### What is expected
With images excluded, write out each entry below exactly as given.

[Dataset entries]
++++++++

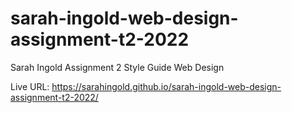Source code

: # sarah-ingold-web-design-assignment-t2-2022
Sarah Ingold Assignment 2 Style Guide Web Design

Live URL: https://sarahingold.github.io/sarah-ingold-web-design-assignment-t2-2022/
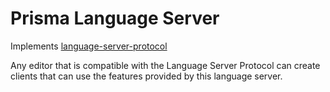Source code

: # Prisma Language Server

Implements [language-server-protocol](https://github.com/Microsoft/language-server-protocol)

Any editor that is compatible with the Language Server Protocol can create clients that can use the features provided by this language server.
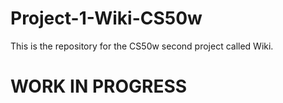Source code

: # Project-1-Wiki-CS50w
This is the repository for the CS50w second project called Wiki.
# WORK IN PROGRESS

++++++++

### Output
Source code

: # sarah-ingold-web-design-assignment-t2-2022
Sarah Ingold Assignment 2 Style Guide Web Design

Live URL: https://sarahingold.github.io/sarah-ingold-web-design-assignment-t2-2022/
Source code

: # Prisma Language Server

Implements [language-server-protocol](https://github.com/Microsoft/language-server-protocol)

Any editor that is compatible with the Language Server Protocol can create clients that can use the features provided by this language server.
Source code

: # Project-1-Wiki-CS50w
This is the repository for the CS50w second project called Wiki.
# WORK IN PROGRESS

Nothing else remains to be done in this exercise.